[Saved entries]
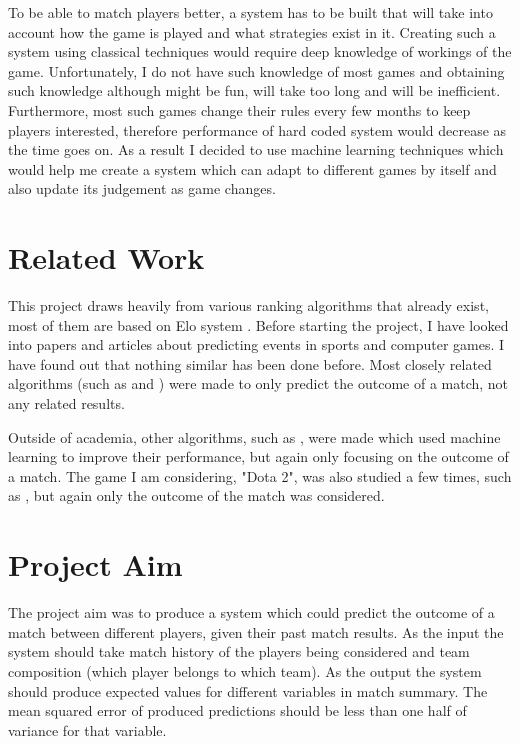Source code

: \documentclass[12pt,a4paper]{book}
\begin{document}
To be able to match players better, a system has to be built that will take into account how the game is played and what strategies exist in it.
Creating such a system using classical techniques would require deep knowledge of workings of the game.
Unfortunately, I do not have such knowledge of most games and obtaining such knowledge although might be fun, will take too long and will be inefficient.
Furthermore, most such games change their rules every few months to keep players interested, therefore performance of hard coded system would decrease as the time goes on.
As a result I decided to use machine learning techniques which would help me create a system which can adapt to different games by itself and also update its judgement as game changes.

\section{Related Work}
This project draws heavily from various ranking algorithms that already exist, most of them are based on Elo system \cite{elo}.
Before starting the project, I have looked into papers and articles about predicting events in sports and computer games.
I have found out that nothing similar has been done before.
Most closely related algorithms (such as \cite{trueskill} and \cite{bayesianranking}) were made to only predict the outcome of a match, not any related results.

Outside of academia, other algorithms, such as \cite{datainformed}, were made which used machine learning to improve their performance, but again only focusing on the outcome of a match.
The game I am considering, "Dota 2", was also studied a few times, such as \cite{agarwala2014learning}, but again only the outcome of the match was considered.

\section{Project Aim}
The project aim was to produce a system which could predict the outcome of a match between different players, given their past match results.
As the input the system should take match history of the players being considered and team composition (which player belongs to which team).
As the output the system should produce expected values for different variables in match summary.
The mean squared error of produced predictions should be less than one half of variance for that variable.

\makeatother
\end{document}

==

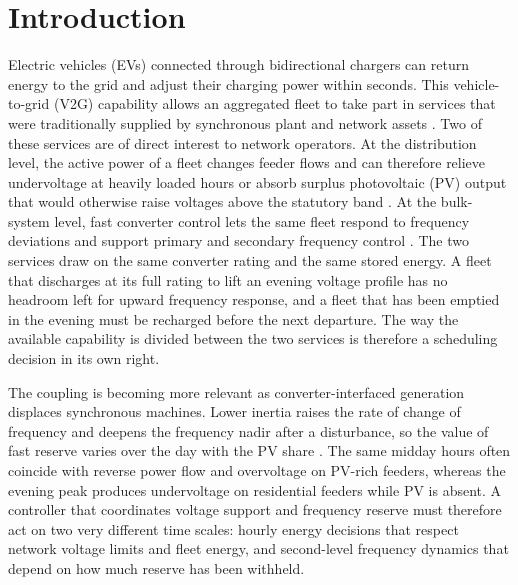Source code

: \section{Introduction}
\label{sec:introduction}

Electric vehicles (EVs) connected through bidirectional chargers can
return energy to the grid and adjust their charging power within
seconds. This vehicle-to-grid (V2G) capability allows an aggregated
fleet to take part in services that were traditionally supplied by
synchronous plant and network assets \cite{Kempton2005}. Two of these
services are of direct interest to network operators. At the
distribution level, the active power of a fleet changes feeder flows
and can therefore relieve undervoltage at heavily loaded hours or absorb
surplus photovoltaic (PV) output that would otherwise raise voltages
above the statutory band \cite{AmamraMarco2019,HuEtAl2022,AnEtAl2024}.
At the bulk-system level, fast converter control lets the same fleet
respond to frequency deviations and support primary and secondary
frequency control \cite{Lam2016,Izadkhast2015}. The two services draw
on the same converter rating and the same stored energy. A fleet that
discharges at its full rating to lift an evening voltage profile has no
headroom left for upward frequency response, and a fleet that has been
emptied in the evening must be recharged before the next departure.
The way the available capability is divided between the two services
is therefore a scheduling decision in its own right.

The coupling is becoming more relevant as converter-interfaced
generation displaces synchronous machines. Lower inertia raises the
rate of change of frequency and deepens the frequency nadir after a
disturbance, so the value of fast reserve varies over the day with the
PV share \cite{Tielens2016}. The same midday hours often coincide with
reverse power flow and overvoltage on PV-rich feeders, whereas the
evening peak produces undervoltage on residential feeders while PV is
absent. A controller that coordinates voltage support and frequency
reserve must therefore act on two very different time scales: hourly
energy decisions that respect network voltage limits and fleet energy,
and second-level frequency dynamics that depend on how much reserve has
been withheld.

◆ Task goal ◆
Using the records above, set down exactly the lines from the one with "discharges at its" through the one with "disturbance, so the", inclusive, and nothing more.

◆ Written solution ◆
discharges at its full rating to lift an evening voltage profile has no
headroom left for upward frequency response, and a fleet that has been
emptied in the evening must be recharged before the next departure.
The way the available capability is divided between the two services
is therefore a scheduling decision in its own right.

The coupling is becoming more relevant as converter-interfaced
generation displaces synchronous machines. Lower inertia raises the
rate of change of frequency and deepens the frequency nadir after a
disturbance, so the value of fast reserve varies over the day with the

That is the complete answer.